I wasn’t having much success in the weight-loss department, but I never gave up hope that I would make it back onto TV. I also wasn’t getting any younger, and I started to worry that if I didn’t do something soon, I was going to lose my window of eligibility. There’s no written rule that older women can’t be television reporters, just as there is nothing in writing that says overweight women can’t be on TV. But I think it’s safe to say the deck is definitely stacked against heavier and/or older females.

Then I saw an opportunity to get back into TV—not as an on-air reporter, but with a station I greatly loved and admired.
It was an entry-level position at the Fayetteville bureau of WRAL-TV, the CBS affiliate out of Raleigh/Durham, where Michael had worked as a news photographer for the last several years. I knew I could go in and wow them with my skills. I figured once I lost the weight they would gladly put me on the air. I know this all sounds so unrealistic, but to me, it was quite real and within my grasp. My afternoon job would be in Michael’s office, supporting the stories that he and his reporter were working on. I would be doing double duty, because I still worked at the radio station early in the morning. My schedule would be packed, but I figured that was a good thing; no time to eat, right? Right.

Being back in television felt like home. News was my primary focus, and it was where I felt my strengths were. And I worked for an awesome station, with some of the best reporters in the business. I learned so much about news gathering and ethics and journalism, there was no doubt this was my passion. I gave up the radio job so that I could work full-time as an assignment editor at the main station in Raleigh. It was a two-hour commute every day, but I loved it, and I honestly felt it was a means to an end. I still, even after all of that time, felt I would lose the weight and make it on the air. I was already impressing everyone with my work; once I got my appearance in order, I would be well on my way.

The job was wonderful, but it was very stressful. I was in charge of the assignment desk, which is the nucleus of the television newsroom. I helped decide what stories we were going to cover and how we would cover them; I reacted to breaking news with our many resources, including satellite trucks and a
helicopter. I had to manage a staff of reporters and photographers and find content for multiple newscasts a day plus our 24/7 news Web site. It was a busy, busy time. I should have lost weight with no problem. But again I used the stress and the commute to my disadvantage, turning to food to calm me down and pass the time riding home. Every day I sent reporters out on stories that I knew I could cover well, that I could tell in a meaningful way. But I just couldn’t seem to make it happen. I was beginning to finally face reality: My dream of returning to on-air reporting was starting to slip away.

And then something really strange happened. Our television station also had an FM radio station that played adult contemporary music and had a locally produced morning show. The news was provided by anchors at the television station, which was a hard thing to manage. Those anchors had speaking engagements and other responsibilities, so making it in to do radio in the morning was difficult. Word got around that I had worked in radio for years, and I was asked if I wanted to fill in. I would be paid overtime, which was excellent money, plus I would be able to return to on-air reporting. I was thrilled! I filled in several times and was complimented by many people. The extra money was terrific, and it was exciting to be back on the air.

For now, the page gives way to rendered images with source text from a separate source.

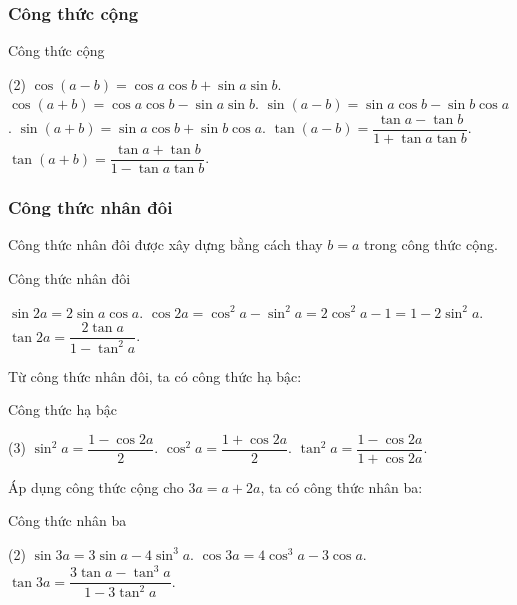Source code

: \begin{tomtat}
	\subsubsection{Công thức cộng}
	\begin{khung4}{Công thức cộng}
	\begin{tasks}[style=itemize](2)
		\task $\cos (a-b) = \cos a \cos b + \sin a\sin b$.
		\task $\cos (a+b) = \cos a \cos b - \sin a\sin b$.
		\task $\sin (a-b) = \sin a \cos b - \sin b \cos a$.
		\task $\sin (a+b) = \sin a \cos b + \sin b \cos a$.
		\task $\tan (a-b) = \dfrac{\tan a - \tan b}{1+\tan a \tan b}$.
		\task $\tan (a+b) = \dfrac{\tan a + \tan b}{1-\tan a \tan b}$.
	\end{tasks}
	\end{khung4}
	\subsubsection{Công thức nhân đôi}
	Công thức nhân đôi được xây dựng bằng cách thay $b=a$ trong công thức cộng.
	\begin{khung4}{Công thức nhân đôi}
		\begin{tasks}[style=itemize]
			\task $\sin 2a = 2\sin a \cos a$.
			\task $\cos 2a = \cos^2a-\sin^2a = 2\cos^2a-1 = 1-2\sin^2a$.
			\task $\tan 2a = \dfrac{2\tan a}{1-\tan^2a}$.
		\end{tasks}
		\end{khung4}
\begin{note}
	Từ công thức nhân đôi, ta có công thức hạ bậc:
\end{note}
	\begin{khung4}{Công thức hạ bậc}
		\begin{tasks}[style=itemize](3)
			\task $\sin^2a= \dfrac{1-\cos 2a}{2}$.
		\task $\cos^2a = \dfrac{1+\cos 2a}{2}$.
		\task $\tan^2a=\dfrac{1-\cos2a}{1+\cos 2a}$.
		\end{tasks}
		\end{khung4}

\begin{note}
	Áp dụng công thức cộng cho $3a = a +2a$, ta có công thức nhân ba:
\end{note}
	\begin{khung4}{Công thức nhân ba}
		\begin{tasks}[style=itemize](2)
			\task $\sin3a= 3\sin a -4\sin^3a$.
		\task $\cos3a= 4\cos^3a-3\cos a$.
		\task $\tan3a = \dfrac{3\tan a - \tan^3 a}{1-3\tan^2a}$.
		\end{tasks}
		\end{khung4}


\end{tomtat}
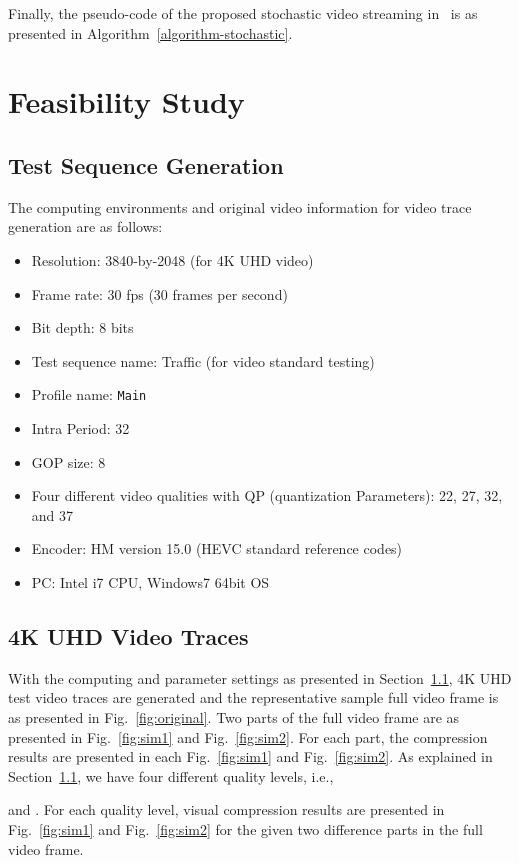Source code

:\documentclass[conference]{IEEEtran}
\begin{document}
Finally, the pseudo-code of the proposed stochastic video streaming in~\cite{ton2015kim,arxiv2014kim} is as presented in Algorithm~\ref{algorithm-stochastic}.


\section{Feasibility Study}\label{sec:3}
\subsection{Test Sequence Generation}\label{sec:3-1}
The computing environments and original video information for video trace generation are as follows:
\begin{itemize}
    \item Resolution: 3840-by-2048 (for 4K UHD video)
    \item Frame rate: 30 fps (30 frames per second)
    \item Bit depth: 8 bits
    \item Test sequence name: Traffic (for video standard testing)
    \item Profile name: \texttt{Main}
    \item Intra Period: 32
    \item GOP size: 8
    \item Four different video qualities with QP (quantization Parameters): 22, 27, 32, and 37
    \item Encoder: HM version 15.0 (HEVC standard reference codes)
    \item PC: Intel i7 CPU, Windows7 64bit OS
\end{itemize}


\subsection{4K UHD Video Traces}\label{sec:3-2}


With the computing and parameter settings as presented in Section~\ref{sec:3-1}, 4K UHD test video traces are generated and the representative sample full video frame is as presented in Fig.~\ref{fig:original}.
Two parts of the full video frame are as presented in Fig.~\ref{fig:sim1} and Fig.~\ref{fig:sim2}.
For each part, the compression results are presented in each Fig.~\ref{fig:sim1} and Fig.~\ref{fig:sim2}.
As explained in Section~\ref{sec:3-1}, we have four different quality levels, i.e.,

and .
For each quality level, visual compression results are presented in Fig.~\ref{fig:sim1} and Fig.~\ref{fig:sim2} for the given two difference parts in the full video frame.
\end{document}
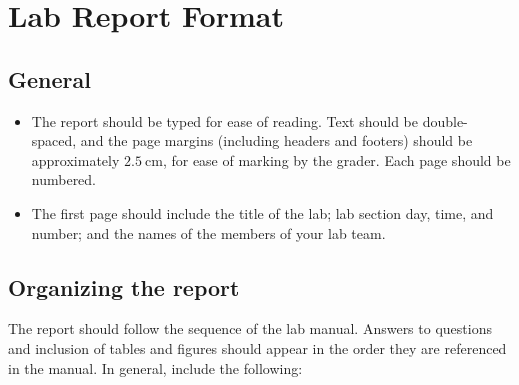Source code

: \chapter{Lab Report Format}\label{cha:lab-report-format}



\section{General}

\begin{itemize}
	\item The report should be typed for ease of reading. Text should be double-spaced, and the page margins (including headers and footers) should be approximately $2.5\:$cm, for ease of marking by the grader. Each page should be numbered.
	
	\item The first page should include the title of the lab; lab section day, time, and number; and the names of the members of your lab team.
	
\end{itemize}

\section{Organizing the report}


The report should follow the sequence of the lab manual. Answers to questions and inclusion of tables and figures should appear in the order they are referenced in the manual. In general, include the following:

All of a sudden, though, there was a problem. When I did these newscasts, they were live, from a booth at the television station. I wore headphones, and I plugged in and waited for my cue, much like I had done for years at the oldies station in Fayetteville. But then one day I found myself really, really nervous. This perplexed me. I had done this so many times before, not just at the oldies station, but here for the big station, too.
Why was I scared? But as the commercials wrapped up and the music started to play for my intro, my heart was pounding and my palms were sweating. I went to speak, and I barely had any breath. I sounded truly rattled on the air—it was clear something was wrong. I finished as fast as I could, and the phone immediately rang. It was the morning show crew from their studio across town wanting to know if I was okay. I didn’t know what to tell them—I myself couldn’t explain what had happened. I just made something up—told them I lost track of time and had to run to the booth and was out of breath. They bought the excuse just fine and said they’d “see” me at my next cut-in, which was in thirty minutes.

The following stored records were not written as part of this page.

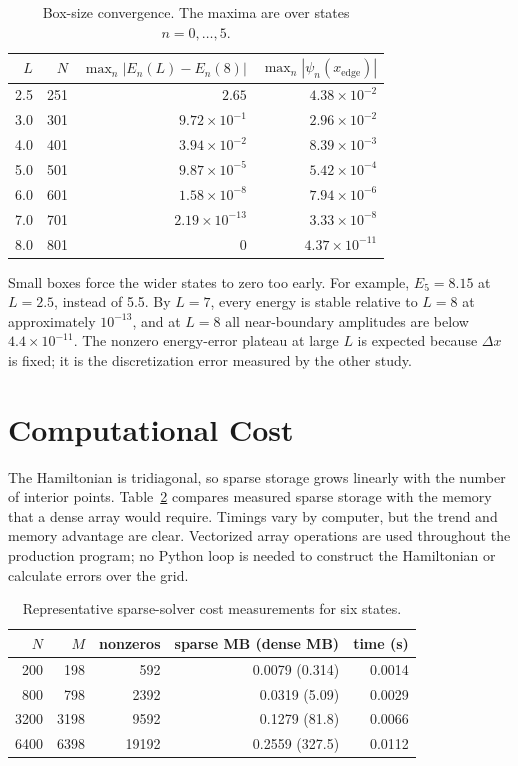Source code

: \documentclass[10pt]{article}
\begin{document}
\begin{table}[h]
\centering
\small
\caption{Box-size convergence. The maxima are over states \(n=0,\ldots,5\).}
\label{tab:box}
\begin{tabular}{rrrr}
\toprule
\(L\) & \(N\) & \(\max_n|E_n(L)-E_n(8)|\) &
\(\max_n|\psi_n(x_{\mathrm{edge}})|\)\\
\midrule
2.5 & 251 & \(2.65\) & \(4.38\times10^{-2}\)\\
3.0 & 301 & \(9.72\times10^{-1}\) & \(2.96\times10^{-2}\)\\
4.0 & 401 & \(3.94\times10^{-2}\) & \(8.39\times10^{-3}\)\\
5.0 & 501 & \(9.87\times10^{-5}\) & \(5.42\times10^{-4}\)\\
6.0 & 601 & \(1.58\times10^{-8}\) & \(7.94\times10^{-6}\)\\
7.0 & 701 & \(2.19\times10^{-13}\) & \(3.33\times10^{-8}\)\\
8.0 & 801 & \(0\) & \(4.37\times10^{-11}\)\\
\bottomrule
\end{tabular}
\end{table}

Small boxes force the wider states to zero too early. For example,
\(E_5=8.15\) at \(L=2.5\), instead of 5.5. By \(L=7\), every energy is
stable relative to \(L=8\) at approximately \(10^{-13}\), and at
\(L=8\) all near-boundary amplitudes are below \(4.4\times10^{-11}\).
The nonzero energy-error plateau at large \(L\) is expected because
\(\Delta x\) is fixed; it is the discretization error measured by the
other study.

\clearpage
\section{Computational Cost}
The Hamiltonian is tridiagonal, so sparse storage grows linearly with the
number of interior points. Table~\ref{tab:cost} compares measured sparse
storage with the memory that a dense array would require. Timings vary by
computer, but the trend and memory advantage are clear. Vectorized array
operations are used throughout the production program; no Python loop is
needed to construct the Hamiltonian or calculate errors over the grid.

\begin{table}[h]
\centering
\small
\caption{Representative sparse-solver cost measurements for six states.}
\label{tab:cost}
\begin{tabular}{rrrrr}
\toprule
\(N\) & \(M\) & nonzeros & sparse MB (dense MB) & time (s)\\
\midrule
200  & 198  & 592   & 0.0079 (0.314) & 0.0014\\
800  & 798  & 2392  & 0.0319 (5.09)  & 0.0029\\
3200 & 3198 & 9592  & 0.1279 (81.8)  & 0.0066\\
6400 & 6398 & 19192 & 0.2559 (327.5) & 0.0112\\
\bottomrule
\end{tabular}
\end{table}
\end{document}
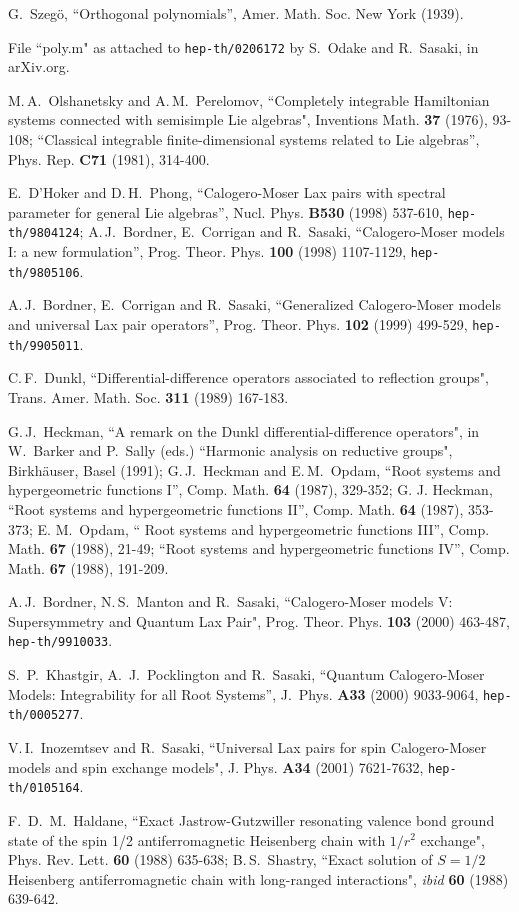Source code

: \documentclass[a4paper,12pt]{article}
\begin{document}
\begin{thebibliography}{99}
G.~Szeg\"o,
``Orthogonal polynomials'',
Amer. Math. Soc. New York (1939).

File ``poly.m" as attached to {\tt hep-th/0206172} by
S.~Odake and R.~Sasaki, in arXiv.org.

M.\,A.~Olshanetsky and A.\,M.~Perelomov,
``Completely integrable Hamiltonian systems connected with semisimple
Lie algebras",
Inventions Math. {\bf 37} (1976), 93-108;
``Classical integrable finite-dimensional systems related to Lie algebras'',
Phys. Rep.  {\bf C71} (1981), 314-400.

E.~D'Hoker and D.\,H.~Phong,
``Calogero-Moser Lax pairs with spectral parameter for general Lie algebras'',
Nucl. Phys. {\bf B530} (1998) 537-610, {\tt hep-th/9804124};
A.\,J.~Bordner, E.~Corrigan and R.~Sasaki,
``Calogero-Moser models I: a new formulation'',
Prog. Theor. Phys. {\bf 100} (1998) 1107-1129, {\tt hep-th/9805106}.

A.\,J.~Bordner, E.~Corrigan and R.~Sasaki,
``Generalized Calogero-Moser models and  universal Lax pair operators'',
Prog. Theor. Phys. {\bf 102} (1999) 499-529,
{\tt  hep-th/9905011}.

C.\,F.~Dunkl, ``Differential-difference operators associated to reflection
groups",
Trans. Amer. Math. Soc. {\bf 311} (1989) 167-183.

G.\,J.~Heckman,
``A remark on the Dunkl differential-difference operators",
in W.~Barker and P.~Sally (eds.) ``Harmonic analysis on reductive groups",
Birkh\"auser, Basel (1991);
G.\,J.~Heckman and E.\,M.~Opdam,
``Root systems and hypergeometric functions I'',
Comp. Math. {\bf 64} (1987), 329-352;
G. J. Heckman,
``Root systems and hypergeometric functions II'',
Comp. Math. {\bf 64} (1987), 353-373;
E. M.~Opdam,
`` Root systems and hypergeometric functions III'',
Comp. Math. {\bf 67} (1988), 21-49;
``Root systems and hypergeometric functions IV'',
Comp.  Math. {\bf 67} (1988), 191-209.

A.\,J.~Bordner, N.\,S.~Manton and R.~Sasaki,
``Calogero-Moser models V:  Supersymmetry and Quantum Lax Pair",
Prog. Theor. Phys. {\bf 103} (2000) 463-487, {\tt hep-th/9910033}.

S.\, P.~Khastgir, A.\, J.~Pocklington and R.~Sasaki,
``Quantum Calogero-Moser Models: Integrability for all Root Systems'',
J.\ Phys. {\bf A33} (2000) 9033-9064, {\tt hep-th/0005277}.

V.\,I.~Inozemtsev and R.~Sasaki,
``Universal Lax pairs for spin Calogero-Moser models and spin
exchange models",
J. Phys. {\bf A34} (2001) 7621-7632, {\tt hep-th/0105164}.

F.\, D.\, M.~Haldane,
``Exact Jastrow-Gutzwiller resonating valence bond ground state of
the spin 1/2 antiferromagnetic Heisenberg chain with $1/r^2$ exchange",
Phys. Rev. Lett. {\bf 60} (1988) 635-638;
B.\,S.~Shastry,
``Exact solution of $S=1/2$ Heisenberg antiferromagnetic chain with
long-ranged interactions",
{\it ibid} {\bf 60} (1988) 639-642.

\end{thebibliography}
\end{document}
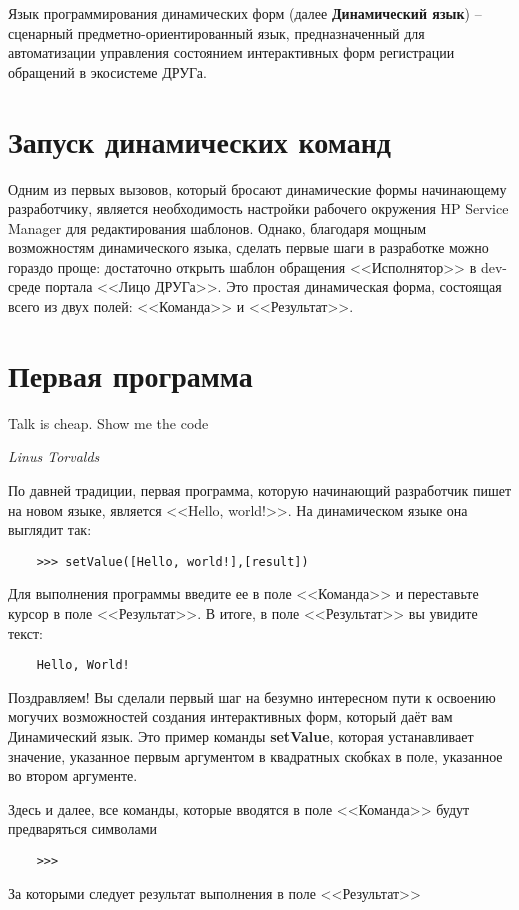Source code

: \documentclass[../index.tex]{subfiles}
\begin{document}
        Язык программирования динамических форм (далее \textbf{Динамический язык}) -- сценарный предметно-ориентированный язык, предназначенный для автоматизации управления состоянием 
        интерактивных форм регистрации обращений в экосистеме ДРУГа.
        
    \section{Запуск динамических команд}
    Одним из первых вызовов, который бросают динамические формы начинающему разработчику, является необходимость настройки рабочего окружения HP Service Manager для редактирования шаблонов. Однако, благодаря мощным возможностям динамического языка, сделать первые шаги в разработке можно гораздо проще: достаточно открыть шаблон обращения <<Исполнятор>> в dev-среде портала <<Лицо ДРУГа>>. Это простая динамическая форма, состоящая всего из двух полей: <<Команда>> и <<Результат>>.
    
    \section{Первая программа}
        
    \epigraph{Talk is cheap. Show me the code}{\textit{Linus Torvalds}}
    
    По давней традиции, первая программа, которую начинающий разработчик пишет на новом языке, является <<Hello, world!>>. На динамическом языке она выглядит так:
    \begin{verbatim}
    >>> setValue([Hello, world!],[result])
    \end{verbatim}
    
    Для выполнения программы введите ее в поле <<Команда>> и переставьте курсор в поле <<Результат>>. В итоге, в поле <<Результат>> вы увидите текст:
    
    \begin{verbatim}
    Hello, World!
    \end{verbatim}
    
    Поздравляем! Вы сделали первый шаг на безумно интересном пути к освоению могучих возможностей создания интерактивных форм, который даёт вам Динамический язык.
    Это пример команды {\bf setValue}, которая устанавливает значение, указанное первым аргументом в квадратных скобках в поле, указанное во втором аргументе.
    
    Здесь и далее, все команды, которые вводятся в поле <<Команда>> будут предваряться символами     \begin{verbatim}
    >>>
    \end{verbatim}    За которыми следует результат выполнения в поле <<Результат>>
    
\end{document}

I tried to calm myself down, but nothing worked. As the next newsbreak approached, I thought I would pass out from the lack of oxygen; I was that scared. The commercials ended, the music cued … and I froze. I couldn’t say anything. I turned off my mike and listened to the few seconds of horrible silence in my headphones before the radio crew dumped out and went to commercial. I was stunned. I could not believe what had happened—and worse, I couldn’t figure out what to tell them. The phone rang again, and I didn’t have to fake a feeble voice when I answered. I lied, saying I’d thrown up right before airtime and couldn’t make it back. They sympathized and said they hoped I felt better. I was so relieved there were no more scheduled cut-ins for that morning; there was no way I could face that fear again.

I struggled with that stage fright for the next several months. Sometimes I filled in and was perfectly fine; other times, without any real explanation, I was scared out of my mind. No one
ever said anything to me, but I finally couldn’t take it anymore. The stress and the fear were too much, and I told my boss that the extra hours were just too hard. I no longer wanted to fill in. Once again my on-air career was over.

It was around this time that I seriously started to realize I would never make it back on the air. I was heavier than ever, now approaching three hundred pounds. I was also getting close to thirty years old, and I should have been getting street-reporting experience for a good ten years by now. And with the unexplained stage fright, I started to consider that this dream just wasn’t going to happen. It made me incredibly sad.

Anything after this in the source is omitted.